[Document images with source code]

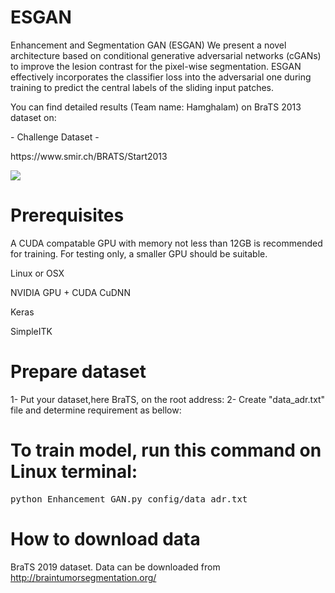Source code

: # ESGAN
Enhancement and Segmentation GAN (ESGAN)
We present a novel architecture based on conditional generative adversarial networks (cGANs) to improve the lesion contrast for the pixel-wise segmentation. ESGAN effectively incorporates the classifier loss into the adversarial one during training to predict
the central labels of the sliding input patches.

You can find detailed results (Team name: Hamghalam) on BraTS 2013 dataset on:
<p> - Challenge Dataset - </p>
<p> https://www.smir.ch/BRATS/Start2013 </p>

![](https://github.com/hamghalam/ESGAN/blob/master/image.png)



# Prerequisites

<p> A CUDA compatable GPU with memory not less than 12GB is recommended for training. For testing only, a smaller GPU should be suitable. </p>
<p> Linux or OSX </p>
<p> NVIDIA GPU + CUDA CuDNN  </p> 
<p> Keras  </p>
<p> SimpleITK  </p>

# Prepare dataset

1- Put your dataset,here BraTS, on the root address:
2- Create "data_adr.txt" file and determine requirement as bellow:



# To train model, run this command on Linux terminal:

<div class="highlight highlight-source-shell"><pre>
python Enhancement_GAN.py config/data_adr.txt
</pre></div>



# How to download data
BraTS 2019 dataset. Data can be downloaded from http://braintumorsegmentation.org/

**WHAT IS NEEDED:**
Find the lines above with the word "CUDA". Copy them out.

**REPLY TO THE TASK:**
<p> A CUDA compatable GPU with memory not less than 12GB is recommended for training. For testing only, a smaller GPU should be suitable. </p>
<p> NVIDIA GPU + CUDA CuDNN  </p> 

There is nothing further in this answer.